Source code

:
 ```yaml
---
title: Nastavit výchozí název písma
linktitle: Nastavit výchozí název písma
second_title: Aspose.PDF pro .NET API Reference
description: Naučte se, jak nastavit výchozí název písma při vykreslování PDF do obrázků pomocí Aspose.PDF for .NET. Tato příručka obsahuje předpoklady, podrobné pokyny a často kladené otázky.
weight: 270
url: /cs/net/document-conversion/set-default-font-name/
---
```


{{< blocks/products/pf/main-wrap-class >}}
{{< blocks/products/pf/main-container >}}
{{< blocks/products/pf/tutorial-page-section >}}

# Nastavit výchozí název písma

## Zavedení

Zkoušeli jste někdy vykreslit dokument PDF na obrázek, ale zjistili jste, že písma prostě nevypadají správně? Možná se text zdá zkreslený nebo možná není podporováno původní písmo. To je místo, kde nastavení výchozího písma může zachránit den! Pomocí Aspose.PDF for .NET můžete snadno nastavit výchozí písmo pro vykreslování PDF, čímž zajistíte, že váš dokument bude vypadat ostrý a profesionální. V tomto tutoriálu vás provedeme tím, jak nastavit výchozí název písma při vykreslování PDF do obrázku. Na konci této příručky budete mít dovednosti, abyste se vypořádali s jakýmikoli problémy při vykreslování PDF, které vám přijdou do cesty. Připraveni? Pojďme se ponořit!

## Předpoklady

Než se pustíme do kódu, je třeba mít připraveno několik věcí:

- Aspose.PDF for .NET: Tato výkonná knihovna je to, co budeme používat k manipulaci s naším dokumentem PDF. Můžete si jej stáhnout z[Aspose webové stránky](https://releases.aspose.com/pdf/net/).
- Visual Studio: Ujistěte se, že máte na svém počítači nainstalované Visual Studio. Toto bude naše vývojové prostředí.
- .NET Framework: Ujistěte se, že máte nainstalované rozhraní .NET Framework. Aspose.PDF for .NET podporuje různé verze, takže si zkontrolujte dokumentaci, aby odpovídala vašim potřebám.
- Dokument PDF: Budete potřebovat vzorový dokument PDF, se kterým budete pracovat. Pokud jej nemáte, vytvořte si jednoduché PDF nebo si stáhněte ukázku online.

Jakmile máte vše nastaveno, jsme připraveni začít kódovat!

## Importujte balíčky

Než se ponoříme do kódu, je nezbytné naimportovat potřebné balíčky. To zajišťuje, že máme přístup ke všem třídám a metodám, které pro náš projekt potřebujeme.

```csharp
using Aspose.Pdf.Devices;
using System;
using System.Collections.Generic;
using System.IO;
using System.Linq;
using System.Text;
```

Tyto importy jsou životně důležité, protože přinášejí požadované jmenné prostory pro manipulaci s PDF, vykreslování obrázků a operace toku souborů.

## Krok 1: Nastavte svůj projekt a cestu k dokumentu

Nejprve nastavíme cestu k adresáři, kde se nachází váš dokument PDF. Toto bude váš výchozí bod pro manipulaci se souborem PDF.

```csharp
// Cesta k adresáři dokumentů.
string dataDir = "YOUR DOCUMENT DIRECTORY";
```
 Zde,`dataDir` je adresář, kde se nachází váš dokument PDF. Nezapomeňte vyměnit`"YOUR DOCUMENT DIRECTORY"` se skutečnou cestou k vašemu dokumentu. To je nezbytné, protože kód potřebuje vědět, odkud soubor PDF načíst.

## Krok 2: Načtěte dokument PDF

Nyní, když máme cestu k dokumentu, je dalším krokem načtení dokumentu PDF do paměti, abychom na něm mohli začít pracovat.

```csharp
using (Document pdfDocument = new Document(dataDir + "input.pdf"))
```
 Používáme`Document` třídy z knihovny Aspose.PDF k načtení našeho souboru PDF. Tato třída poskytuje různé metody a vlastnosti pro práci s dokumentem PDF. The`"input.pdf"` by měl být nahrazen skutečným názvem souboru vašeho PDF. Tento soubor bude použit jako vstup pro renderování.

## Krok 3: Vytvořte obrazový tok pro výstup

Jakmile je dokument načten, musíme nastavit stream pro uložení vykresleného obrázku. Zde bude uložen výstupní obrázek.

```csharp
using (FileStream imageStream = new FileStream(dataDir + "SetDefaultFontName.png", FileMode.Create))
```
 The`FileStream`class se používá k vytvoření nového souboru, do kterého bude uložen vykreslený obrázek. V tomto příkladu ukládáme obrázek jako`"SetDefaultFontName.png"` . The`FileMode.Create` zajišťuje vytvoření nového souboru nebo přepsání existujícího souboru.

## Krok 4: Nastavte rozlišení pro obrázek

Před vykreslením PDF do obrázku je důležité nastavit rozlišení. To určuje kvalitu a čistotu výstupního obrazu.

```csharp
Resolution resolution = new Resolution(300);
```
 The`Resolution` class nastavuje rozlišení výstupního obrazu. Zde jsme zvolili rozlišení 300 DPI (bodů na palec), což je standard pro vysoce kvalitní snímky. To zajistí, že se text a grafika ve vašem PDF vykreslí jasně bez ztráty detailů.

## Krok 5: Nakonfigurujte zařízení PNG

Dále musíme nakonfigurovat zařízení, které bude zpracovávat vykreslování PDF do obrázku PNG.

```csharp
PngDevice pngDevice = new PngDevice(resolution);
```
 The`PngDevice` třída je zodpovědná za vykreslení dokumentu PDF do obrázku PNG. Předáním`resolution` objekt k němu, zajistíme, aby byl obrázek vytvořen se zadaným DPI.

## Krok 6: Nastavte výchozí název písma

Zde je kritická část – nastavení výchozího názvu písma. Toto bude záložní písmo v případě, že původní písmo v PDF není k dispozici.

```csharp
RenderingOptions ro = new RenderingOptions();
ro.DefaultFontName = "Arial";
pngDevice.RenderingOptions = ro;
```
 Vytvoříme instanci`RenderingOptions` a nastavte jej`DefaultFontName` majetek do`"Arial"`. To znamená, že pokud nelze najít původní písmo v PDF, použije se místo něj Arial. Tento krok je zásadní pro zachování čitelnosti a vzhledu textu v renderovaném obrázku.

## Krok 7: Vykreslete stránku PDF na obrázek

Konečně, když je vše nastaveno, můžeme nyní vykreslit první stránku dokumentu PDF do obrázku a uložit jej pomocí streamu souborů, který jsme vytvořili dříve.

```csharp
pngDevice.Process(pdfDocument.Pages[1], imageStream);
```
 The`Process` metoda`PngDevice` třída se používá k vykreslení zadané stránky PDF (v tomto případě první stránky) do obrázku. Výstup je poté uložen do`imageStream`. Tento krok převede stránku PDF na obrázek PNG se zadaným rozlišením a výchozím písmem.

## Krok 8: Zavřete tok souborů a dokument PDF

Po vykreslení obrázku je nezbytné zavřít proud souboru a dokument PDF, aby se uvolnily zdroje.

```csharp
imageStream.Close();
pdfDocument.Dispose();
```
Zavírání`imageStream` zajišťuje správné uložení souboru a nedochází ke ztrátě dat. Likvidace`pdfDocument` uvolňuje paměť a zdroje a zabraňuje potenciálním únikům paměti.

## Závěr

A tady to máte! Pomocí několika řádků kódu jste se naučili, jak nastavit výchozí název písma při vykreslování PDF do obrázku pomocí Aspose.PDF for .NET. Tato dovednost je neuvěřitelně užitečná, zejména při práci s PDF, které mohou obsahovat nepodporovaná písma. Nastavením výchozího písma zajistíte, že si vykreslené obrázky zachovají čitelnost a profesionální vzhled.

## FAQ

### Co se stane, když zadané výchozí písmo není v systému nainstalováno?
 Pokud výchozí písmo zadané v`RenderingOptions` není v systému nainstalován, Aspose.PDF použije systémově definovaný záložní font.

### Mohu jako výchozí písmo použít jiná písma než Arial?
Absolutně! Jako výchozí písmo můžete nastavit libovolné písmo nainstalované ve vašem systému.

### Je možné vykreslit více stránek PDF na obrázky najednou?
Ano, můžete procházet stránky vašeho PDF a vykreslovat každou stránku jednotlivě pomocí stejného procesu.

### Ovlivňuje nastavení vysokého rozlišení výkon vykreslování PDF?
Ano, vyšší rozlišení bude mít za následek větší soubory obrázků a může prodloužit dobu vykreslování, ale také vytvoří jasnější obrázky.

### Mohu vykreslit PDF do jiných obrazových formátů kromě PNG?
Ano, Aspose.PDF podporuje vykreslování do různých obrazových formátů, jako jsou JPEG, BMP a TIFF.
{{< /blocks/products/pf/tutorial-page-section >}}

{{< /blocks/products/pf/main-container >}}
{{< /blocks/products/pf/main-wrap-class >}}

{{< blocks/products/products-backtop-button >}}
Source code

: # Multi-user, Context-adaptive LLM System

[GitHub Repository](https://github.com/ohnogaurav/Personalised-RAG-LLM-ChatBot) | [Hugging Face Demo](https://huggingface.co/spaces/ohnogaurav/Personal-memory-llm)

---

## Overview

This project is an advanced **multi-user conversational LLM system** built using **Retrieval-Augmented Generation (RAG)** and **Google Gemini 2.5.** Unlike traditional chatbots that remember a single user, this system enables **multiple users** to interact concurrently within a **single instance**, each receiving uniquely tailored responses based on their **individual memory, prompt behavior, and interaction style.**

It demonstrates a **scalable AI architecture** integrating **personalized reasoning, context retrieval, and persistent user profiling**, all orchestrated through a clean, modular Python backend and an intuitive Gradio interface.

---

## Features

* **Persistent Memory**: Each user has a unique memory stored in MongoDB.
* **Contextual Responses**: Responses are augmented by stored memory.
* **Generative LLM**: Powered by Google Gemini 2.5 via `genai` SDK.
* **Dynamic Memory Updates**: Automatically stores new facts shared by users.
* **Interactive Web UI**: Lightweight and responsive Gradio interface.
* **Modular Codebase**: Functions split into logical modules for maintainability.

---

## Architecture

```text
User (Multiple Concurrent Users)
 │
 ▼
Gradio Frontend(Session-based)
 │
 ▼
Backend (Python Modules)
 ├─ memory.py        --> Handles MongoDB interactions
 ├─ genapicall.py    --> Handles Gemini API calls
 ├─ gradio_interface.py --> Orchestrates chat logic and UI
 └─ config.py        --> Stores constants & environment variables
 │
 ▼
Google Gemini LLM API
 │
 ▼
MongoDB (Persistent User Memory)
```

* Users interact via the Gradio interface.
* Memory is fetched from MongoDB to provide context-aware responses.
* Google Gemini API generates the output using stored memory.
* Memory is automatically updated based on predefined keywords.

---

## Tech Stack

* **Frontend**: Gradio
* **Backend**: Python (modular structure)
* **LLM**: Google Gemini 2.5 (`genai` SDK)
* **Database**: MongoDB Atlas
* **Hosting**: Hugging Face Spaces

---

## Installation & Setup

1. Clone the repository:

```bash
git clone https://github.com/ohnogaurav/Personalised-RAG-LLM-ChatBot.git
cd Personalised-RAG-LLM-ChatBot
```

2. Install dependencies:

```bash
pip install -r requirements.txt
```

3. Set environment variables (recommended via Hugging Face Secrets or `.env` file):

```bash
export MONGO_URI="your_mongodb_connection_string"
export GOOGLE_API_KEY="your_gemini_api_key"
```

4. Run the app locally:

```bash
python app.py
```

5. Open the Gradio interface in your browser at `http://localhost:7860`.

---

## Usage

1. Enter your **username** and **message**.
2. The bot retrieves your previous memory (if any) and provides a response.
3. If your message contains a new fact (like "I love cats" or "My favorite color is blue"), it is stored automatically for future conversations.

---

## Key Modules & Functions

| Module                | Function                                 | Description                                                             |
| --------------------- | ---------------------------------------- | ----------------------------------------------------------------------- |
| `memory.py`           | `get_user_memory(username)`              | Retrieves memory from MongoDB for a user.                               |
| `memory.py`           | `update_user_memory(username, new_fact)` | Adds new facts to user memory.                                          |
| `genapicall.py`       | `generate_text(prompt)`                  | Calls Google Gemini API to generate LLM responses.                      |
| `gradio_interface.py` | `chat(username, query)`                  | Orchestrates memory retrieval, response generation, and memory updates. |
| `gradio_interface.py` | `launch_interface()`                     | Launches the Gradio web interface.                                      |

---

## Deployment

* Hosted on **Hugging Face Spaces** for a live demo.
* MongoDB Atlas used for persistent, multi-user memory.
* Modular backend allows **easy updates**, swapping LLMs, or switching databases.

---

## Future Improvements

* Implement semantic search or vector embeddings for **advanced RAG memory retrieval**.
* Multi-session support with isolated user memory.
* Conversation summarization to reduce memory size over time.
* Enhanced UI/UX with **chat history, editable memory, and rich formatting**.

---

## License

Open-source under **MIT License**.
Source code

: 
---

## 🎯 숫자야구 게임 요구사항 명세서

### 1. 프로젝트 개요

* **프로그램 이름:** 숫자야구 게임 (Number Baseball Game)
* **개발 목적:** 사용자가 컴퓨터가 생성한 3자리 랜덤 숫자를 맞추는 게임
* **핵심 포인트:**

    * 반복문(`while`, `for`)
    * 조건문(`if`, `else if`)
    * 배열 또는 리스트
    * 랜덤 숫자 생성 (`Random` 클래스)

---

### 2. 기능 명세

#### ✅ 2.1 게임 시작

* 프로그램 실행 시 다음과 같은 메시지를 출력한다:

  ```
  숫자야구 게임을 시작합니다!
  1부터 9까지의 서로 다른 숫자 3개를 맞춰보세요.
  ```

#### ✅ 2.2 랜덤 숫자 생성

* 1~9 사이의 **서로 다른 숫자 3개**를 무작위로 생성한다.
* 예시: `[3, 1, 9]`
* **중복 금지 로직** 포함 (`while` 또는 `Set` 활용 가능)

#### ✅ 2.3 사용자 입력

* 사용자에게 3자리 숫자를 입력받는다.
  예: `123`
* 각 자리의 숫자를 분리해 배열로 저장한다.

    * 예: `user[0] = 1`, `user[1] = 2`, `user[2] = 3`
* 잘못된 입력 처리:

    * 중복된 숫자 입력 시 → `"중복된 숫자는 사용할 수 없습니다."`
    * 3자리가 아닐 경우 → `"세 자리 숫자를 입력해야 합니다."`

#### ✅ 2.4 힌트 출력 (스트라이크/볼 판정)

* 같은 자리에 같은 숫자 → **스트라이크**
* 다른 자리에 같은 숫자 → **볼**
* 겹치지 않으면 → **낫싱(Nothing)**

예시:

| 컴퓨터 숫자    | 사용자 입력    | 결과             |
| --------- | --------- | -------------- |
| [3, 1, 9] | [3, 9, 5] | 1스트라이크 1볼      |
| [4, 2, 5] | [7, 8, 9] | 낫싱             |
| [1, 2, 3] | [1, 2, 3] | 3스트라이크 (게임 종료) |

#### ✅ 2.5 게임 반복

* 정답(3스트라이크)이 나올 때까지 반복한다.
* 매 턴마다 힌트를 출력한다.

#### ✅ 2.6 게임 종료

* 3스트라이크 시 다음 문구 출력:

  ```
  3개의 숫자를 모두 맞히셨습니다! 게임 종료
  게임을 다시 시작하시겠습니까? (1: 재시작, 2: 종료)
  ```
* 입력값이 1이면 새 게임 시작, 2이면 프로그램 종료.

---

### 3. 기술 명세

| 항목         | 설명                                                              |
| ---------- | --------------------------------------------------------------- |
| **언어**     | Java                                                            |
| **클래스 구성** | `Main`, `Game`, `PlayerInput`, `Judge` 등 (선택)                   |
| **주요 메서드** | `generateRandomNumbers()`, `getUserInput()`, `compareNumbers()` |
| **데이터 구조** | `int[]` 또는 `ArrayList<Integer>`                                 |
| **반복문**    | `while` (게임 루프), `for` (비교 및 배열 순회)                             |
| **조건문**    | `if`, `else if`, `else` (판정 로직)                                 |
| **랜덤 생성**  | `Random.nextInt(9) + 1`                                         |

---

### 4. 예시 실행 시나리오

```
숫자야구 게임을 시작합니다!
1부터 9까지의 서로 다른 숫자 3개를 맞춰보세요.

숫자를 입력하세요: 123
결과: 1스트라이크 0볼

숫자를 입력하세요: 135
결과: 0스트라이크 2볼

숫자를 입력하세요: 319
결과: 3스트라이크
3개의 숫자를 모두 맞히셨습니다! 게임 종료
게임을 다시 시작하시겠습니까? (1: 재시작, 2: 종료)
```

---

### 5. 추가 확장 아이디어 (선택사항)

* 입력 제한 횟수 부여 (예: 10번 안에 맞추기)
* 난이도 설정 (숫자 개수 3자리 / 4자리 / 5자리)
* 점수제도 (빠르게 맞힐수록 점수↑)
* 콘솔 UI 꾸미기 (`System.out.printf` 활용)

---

**********

_Work instructions_
Lines from the start of the material above through the line containing "## Zavedení" are to be duplicated exactly, and only those.

_Solution for this task_
Source code

:
 ```yaml
---
title: Nastavit výchozí název písma
linktitle: Nastavit výchozí název písma
second_title: Aspose.PDF pro .NET API Reference
description: Naučte se, jak nastavit výchozí název písma při vykreslování PDF do obrázků pomocí Aspose.PDF for .NET. Tato příručka obsahuje předpoklady, podrobné pokyny a často kladené otázky.
weight: 270
url: /cs/net/document-conversion/set-default-font-name/
---
```


{{< blocks/products/pf/main-wrap-class >}}
{{< blocks/products/pf/main-container >}}
{{< blocks/products/pf/tutorial-page-section >}}

# Nastavit výchozí název písma

## Zavedení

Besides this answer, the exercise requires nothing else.